The X-Box did a pretty good job of fucking up consoles as well.
Before the X-Box, the "console wars" as we know it hardly existed. Oh sure there were rivalries and potshots between owners of Playstation and Nintendo and Sega systems, but on the same level as rivalries had been back in the 80s between home computer users. In the 80s PC gaming was a joke, a side attribute to what was a workstation for all intents and purposes, but by the mid-90s that had clearly changed, but the mentality hadn't. So the PC was rarely dragged into these disputes and no one ever claimed that the PC was any "Glorious Master Race". (Even if they should have when the console emulators started rolling out.)

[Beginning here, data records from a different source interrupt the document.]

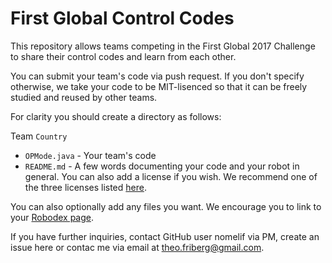 First Global Control Codes
==========================

This repository allows teams competing in the First Global 2017 Challenge to share their control codes and learn from each other.

You can submit your team's code via push request. If you don't specify otherwise, we take your code to be MIT-lisenced so that it can be freely studied and reused by other teams.

For clarity you should create a directory as follows:

Team `Country`

 * `OPMode.java` - Your team's code
 * `README.md` - A few words documenting your code and your robot in general. You can also add a license if you wish. We recommend one of the three licenses listed [here](https://choosealicense.com/).

You can also optionally add any files you want. We encourage you to link to your [Robodex page](https://www.robodex.win/finland).

If you have further inquiries, contact GitHub user nomelif via PM, create an issue here or contac me via email at [theo.friberg@gmail.com](mailto:theo.friberg@gmail.com).
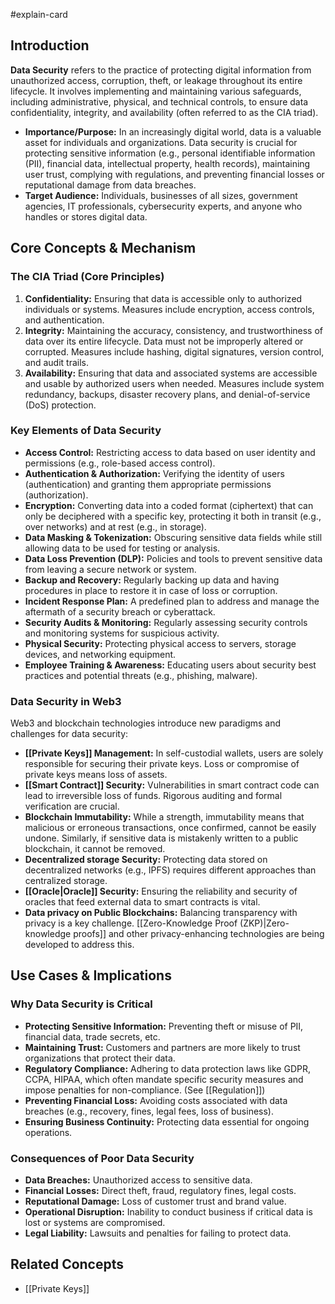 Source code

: #explain-card

## Introduction

**Data Security** refers to the practice of protecting digital information from unauthorized access, corruption, theft, or leakage throughout its entire lifecycle. It involves implementing and maintaining various safeguards, including administrative, physical, and technical controls, to ensure data confidentiality, integrity, and availability (often referred to as the CIA triad).

- **Importance/Purpose:** In an increasingly digital world, data is a valuable asset for individuals and organizations. Data security is crucial for protecting sensitive information (e.g., personal identifiable information (PII), financial data, intellectual property, health records), maintaining user trust, complying with regulations, and preventing financial losses or reputational damage from data breaches.
- **Target Audience:** Individuals, businesses of all sizes, government agencies, IT professionals, cybersecurity experts, and anyone who handles or stores digital data.

## Core Concepts & Mechanism

### The CIA Triad (Core Principles)

1.  **Confidentiality:** Ensuring that data is accessible only to authorized individuals or systems. Measures include encryption, access controls, and authentication.
2.  **Integrity:** Maintaining the accuracy, consistency, and trustworthiness of data over its entire lifecycle. Data must not be improperly altered or corrupted. Measures include hashing, digital signatures, version control, and audit trails.
3.  **Availability:** Ensuring that data and associated systems are accessible and usable by authorized users when needed. Measures include system redundancy, backups, disaster recovery plans, and denial-of-service (DoS) protection.

### Key Elements of Data Security

- **Access Control:** Restricting access to data based on user identity and permissions (e.g., role-based access control).
- **Authentication & Authorization:** Verifying the identity of users (authentication) and granting them appropriate permissions (authorization).
- **Encryption:** Converting data into a coded format (ciphertext) that can only be deciphered with a specific key, protecting it both in transit (e.g., over networks) and at rest (e.g., in storage).
- **Data Masking & Tokenization:** Obscuring sensitive data fields while still allowing data to be used for testing or analysis.
- **Data Loss Prevention (DLP):** Policies and tools to prevent sensitive data from leaving a secure network or system.
- **Backup and Recovery:** Regularly backing up data and having procedures in place to restore it in case of loss or corruption.
- **Incident Response Plan:** A predefined plan to address and manage the aftermath of a security breach or cyberattack.
- **Security Audits & Monitoring:** Regularly assessing security controls and monitoring systems for suspicious activity.
- **Physical Security:** Protecting physical access to servers, storage devices, and networking equipment.
- **Employee Training & Awareness:** Educating users about security best practices and potential threats (e.g., phishing, malware).

### Data Security in Web3

Web3 and blockchain technologies introduce new paradigms and challenges for data security:

- **[[Private Keys]] Management:** In self-custodial wallets, users are solely responsible for securing their private keys. Loss or compromise of private keys means loss of assets.
- **[[Smart Contract]] Security:** Vulnerabilities in smart contract code can lead to irreversible loss of funds. Rigorous auditing and formal verification are crucial.
- **Blockchain Immutability:** While a strength, immutability means that malicious or erroneous transactions, once confirmed, cannot be easily undone. Similarly, if sensitive data is mistakenly written to a public blockchain, it cannot be removed.
- **Decentralized storage Security:** Protecting data stored on decentralized networks (e.g., IPFS) requires different approaches than centralized storage.
- **[[Oracle|Oracle]] Security:** Ensuring the reliability and security of oracles that feed external data to smart contracts is vital.
- **Data privacy on Public Blockchains:** Balancing transparency with privacy is a key challenge. [[Zero-Knowledge Proof (ZKP)|Zero-knowledge proofs]] and other privacy-enhancing technologies are being developed to address this.

## Use Cases & Implications

### Why Data Security is Critical

- **Protecting Sensitive Information:** Preventing theft or misuse of PII, financial data, trade secrets, etc.
- **Maintaining Trust:** Customers and partners are more likely to trust organizations that protect their data.
- **Regulatory Compliance:** Adhering to data protection laws like GDPR, CCPA, HIPAA, which often mandate specific security measures and impose penalties for non-compliance. (See [[Regulation]])
- **Preventing Financial Loss:** Avoiding costs associated with data breaches (e.g., recovery, fines, legal fees, loss of business).
- **Ensuring Business Continuity:** Protecting data essential for ongoing operations.

### Consequences of Poor Data Security

- **Data Breaches:** Unauthorized access to sensitive data.
- **Financial Losses:** Direct theft, fraud, regulatory fines, legal costs.
- **Reputational Damage:** Loss of customer trust and brand value.
- **Operational Disruption:** Inability to conduct business if critical data is lost or systems are compromised.
- **Legal Liability:** Lawsuits and penalties for failing to protect data.

## Related Concepts

- [[Private Keys]]

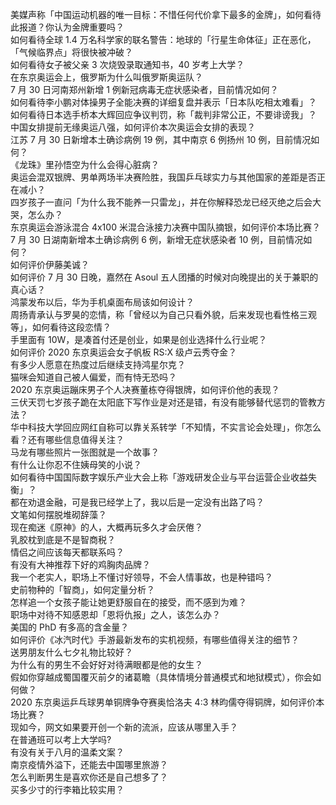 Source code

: 美媒声称「中国运动机器的唯一目标：不惜任何代价拿下最多的金牌」，如何看待此报道？你认为金牌重要吗？  
如何看待全球 1.4 万名科学家的联名警告：地球的「行星生命体征」正在恶化，「气候临界点」将很快被冲破？  
如何看待女子被父亲 3 次烧毁录取通知书，40 岁考上大学？  
在东京奥运会上，俄罗斯为什么叫俄罗斯奥运队？  
7 月 30 日河南郑州新增 1 例新冠病毒无症状感染者，目前情况如何？  
如何看待李小鹏对体操男子全能决赛的详细复盘并表示「日本队吃相太难看」？  
如何看待日本选手桥本大辉回应争议判罚，称「裁判非常公正，不要诽谤我」？  
中国女排提前无缘奥运八强，如何评价本次奥运会女排的表现？  
江苏 7 月 30 日新增本土确诊病例 19 例，其中南京 6 例扬州 10 例，目前情况如何？  
《龙珠》里孙悟空为什么会得心脏病？  
奥运会混双银牌、男单两场半决赛险胜，我国乒乓球实力与其他国家的差距是否正在减小？  
四岁孩子一直问「为什么我不能养一只雷龙」，并在你解释恐龙已经灭绝之后会大哭，怎么办？  
东京奥运会游泳混合 4x100 米混合泳接力决赛中国队摘银，如何评价本场比赛？  
7 月 30 日湖南新增本土确诊病例 6 例，新增无症状感染者 10 例，目前情况如何？  
如何评价伊藤美诚？  
如何评价 7 月 30 日晚，嘉然在 Asoul 五人团播的时候对向晚提出的关于兼职的真心话？  
鸿蒙发布以后，华为手机桌面布局该如何设计？  
周扬青承认与罗昊的恋情，称「曾经以为自己只看外貌，后来发现也看性格三观等」，如何看待这段恋情？  
手里面有 10W，是凑首付还是创业，如果是创业选择什么行业呢？  
如何评价 2020 东京奥运会女子帆板 RS:X 级卢云秀夺金？  
有多少人愿意在热度过后继续支持鸿星尔克？  
猫咪会知道自己被人偏爱，而有恃无恐吗？  
2020 东京奥运蹦床男子个人决赛董栋夺得银牌，如何评价他的表现？  
三伏天罚七岁孩子跪在太阳底下写作业是对还是错，有没有能够替代惩罚的管教方法？  
华中科技大学回应网红自称可以靠关系转学「不知情，不实言论会处理」，你怎么看？还有哪些信息值得关注？  
马龙有哪些照片一张图就是一个故事？  
有什么让你忍不住姨母笑的小说？  
如何看待中国国际数字娱乐产业大会上称「游戏研发企业与平台运营企业收益失衡」？  
都在劝退金融，可是我已经学上了，我以后是一定没有出路了吗？  
文笔如何摆脱堆砌辞藻？  
现在痴迷《原神》的人，大概再玩多久才会厌倦？  
乳胶枕到底是不是智商税？  
情侣之间应该每天都联系吗？  
有没有大神推荐下好的鸡胸肉品牌？  
我一个老实人，职场上不懂讨好领导，不会人情事故，也是种错吗？  
史前物种的「智商」，如何定量分析？  
怎样追一个女孩子能让她更舒服自在的接受，而不感到为难？  
职场中对待不知感恩却「恩将仇报」之人，该怎么办？  
美国的 PhD 有多高的含金量？  
如何评价《冰汽时代》手游最新发布的实机视频，有哪些值得关注的细节？  
送男朋友什么七夕礼物比较好？  
为什么有的男生不会好好对待满眼都是他的女生？  
假如你穿越成蜀国覆灭前夕的诸葛瞻（具体情境分普通模式和地狱模式），你会如何做？  
2020 东京奥运乒乓球男单铜牌争夺赛奥恰洛夫 4:3 林昀儒夺得铜牌，如何评价本场比赛？  
现如今，网文如果要开创一个新的流派，应该从哪里入手？  
在普通班可以考上大学吗?  
有没有关于八月的温柔文案？  
南京疫情外溢下，还能去中国哪里旅游？  
怎么判断男生是喜欢你还是自己想多了？  
买多少寸的行李箱比较实用？  
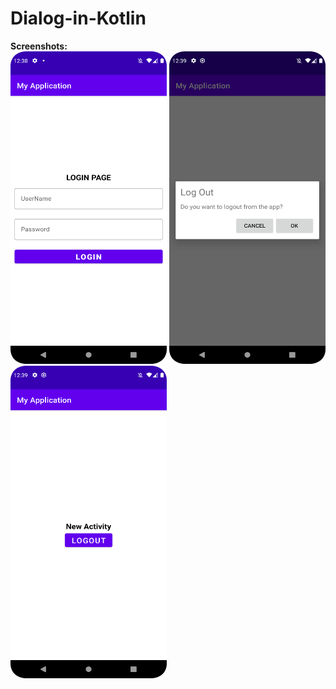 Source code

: # Dialog-in-Kotlin<br>
<b>Screenshots: </b><br>
<img src="images/ss1.png" width=250 height=500>
<img src="images/ss2.png" width=250 height=500>
<img src="images/ss3.png" width=250 height=500>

Up until 2000 multiplatform releases were mostly a matter of finding people willing and capable to port a title to a platform with sales potential, even if it meant that the game had to be downgraded and lose features to fit on the platform, then trying to get all those versions released in roughly the same timeframe. In some cases a platform was using technology that was either oddball or way ahead of the curve (Sega Saturn) so conversion jobs were often pretty tough. By the time Microsoft steamrolled into the gaming market they were securing exclusivity deals that either delayed titles from being released on other platforms, or flat out prevented titles from being released on other platforms, even though these other platforms were not only perfectly capable of running the titles "as is", but could actually run them better. Don't forget that the X-Box is little more than a PC in a tripped-out casing with a controller attached, it didn't take people long to realize that, and before long people were asking questions like: "How come this X-Box title isn't available for my PC? My PC can run it perfectly fine."
I'm pretty certain that a lot of X-Box users felt cheated by their purchase, but they'd be damned if they ever admitted it. Naturally there were people that had no clue what the gaming landscape had been before the X-Box, so those (and their "descendants") just jumped on the bandwagon and are still herpaderping the gaming scene, even today. But this added a new edge to the console rivalry of old, and turned it into a full-scale war. Somewhere along the way someone finally noticed that the PC is a stronger gaming platform than the consoles, and whatever technological advances the consoles may gain with each new release are quickly left in the dust with the PC's constant strides in hardware technology. Then they heard about the emulators and everything went nuts. That was when the Live stores starting selling retro titles specificially "re-programmed" (read: Used emulators) to run on modern consoles, and users started coming up with ways to make some of the emulators work on their consoles.